TERMINUS 219: TEM BICHO, NÃO QUERO!


O gémeo feio do PS, também conhecido por PSD, tem  na sua lista de coisinhas a alterar na Constituição algumas ideias engraçadas sobre portadores de doenças contagiosas. Dizem os laranjinhas que não seria má ideia, em caso de pandemia, "restringir a liberdade dos doentes para evitar o contágio". Penso que é uma boa ideia, mas só se não puserem as pessoas nos hospitais. Aí não que é só doentes.
Fora de brincadeiras, a medida tem alguns méritos. É preciso zelar pela saúde dos não contaminados, ao mesmo tempo que se salvaguarda a dignidade dos contaminados. O problema é que estamos em Portugal, onde as boas ideias até aparecem, mas são estraçalhadas de imediato.
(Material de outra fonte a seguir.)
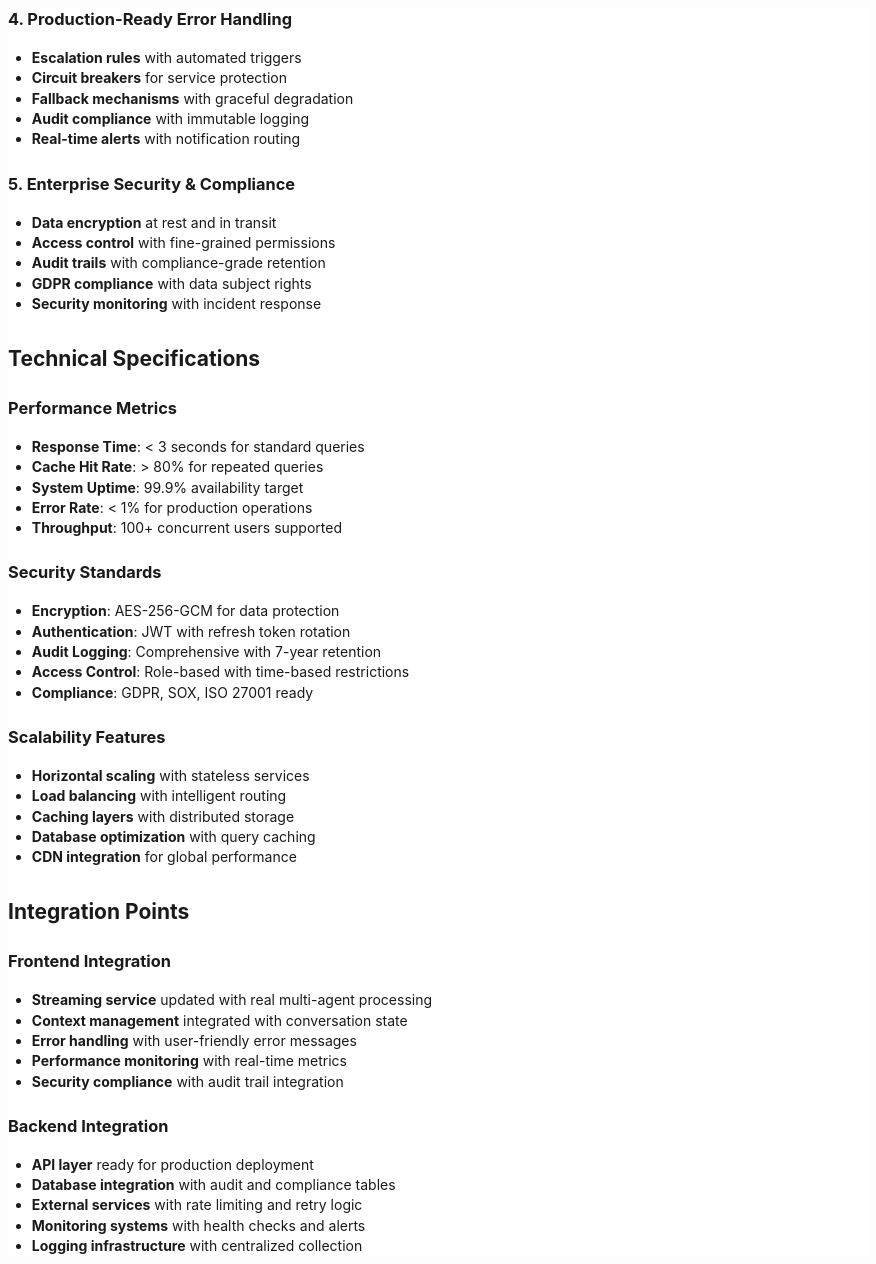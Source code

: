 ### 4. Production-Ready Error Handling
- **Escalation rules** with automated triggers
- **Circuit breakers** for service protection
- **Fallback mechanisms** with graceful degradation
- **Audit compliance** with immutable logging
- **Real-time alerts** with notification routing

### 5. Enterprise Security & Compliance
- **Data encryption** at rest and in transit
- **Access control** with fine-grained permissions
- **Audit trails** with compliance-grade retention
- **GDPR compliance** with data subject rights
- **Security monitoring** with incident response

## Technical Specifications

### Performance Metrics
- **Response Time**: < 3 seconds for standard queries
- **Cache Hit Rate**: > 80% for repeated queries
- **System Uptime**: 99.9% availability target
- **Error Rate**: < 1% for production operations
- **Throughput**: 100+ concurrent users supported

### Security Standards
- **Encryption**: AES-256-GCM for data protection
- **Authentication**: JWT with refresh token rotation
- **Audit Logging**: Comprehensive with 7-year retention
- **Access Control**: Role-based with time-based restrictions
- **Compliance**: GDPR, SOX, ISO 27001 ready

### Scalability Features
- **Horizontal scaling** with stateless services
- **Load balancing** with intelligent routing
- **Caching layers** with distributed storage
- **Database optimization** with query caching
- **CDN integration** for global performance

## Integration Points

### Frontend Integration
- **Streaming service** updated with real multi-agent processing
- **Context management** integrated with conversation state
- **Error handling** with user-friendly error messages
- **Performance monitoring** with real-time metrics
- **Security compliance** with audit trail integration

### Backend Integration
- **API layer** ready for production deployment
- **Database integration** with audit and compliance tables
- **External services** with rate limiting and retry logic
- **Monitoring systems** with health checks and alerts
- **Logging infrastructure** with centralized collection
Ao que parece, a proposta reune consenso junto de todas as bancadas parlamentares. Todavia, os deputados avisam que é preciso ter atenção ao texto desse artigo. Não vá haver gente a aproveitar-se da situação. Poderá lá ser! Onde é que alguma vez, os senhores que escrevem as leis iriam alterar a Constituição em proveito próprio?
Onde isto também até era capaz de ser uma excelente ideia, era aí no Parlamento. Aí, também há perigo de contágio. Só que o tipo de infecção que se contrai aí não se resolve com Tamiflu, tem de ser com injecções de capital financeiro. Esses senhores também são transmissores de maleitas e não há quem os enterre, perdão, interne. Vejam lá isso.
É claro que isto só será tema de conversa de café caso a proposta do PSD seja aceite. Até lá, num gesto de altruísmo que muito me dignifica, aqui ficam mais duas propostas para o Pedrito de Portugal e amigos:
1 – Em vez de “causa justa” ou “razão atendível”, sugiro “descontextualização sofismática”
2 – Em vez de dar ao Governo indigitado pelo Presidente da República autoridade para demitir o Presidente da República, dar essa autoridade a um vendedor de castanhas.
Para já é isto. Se me lembrar de mais alguma coisa, depois digo.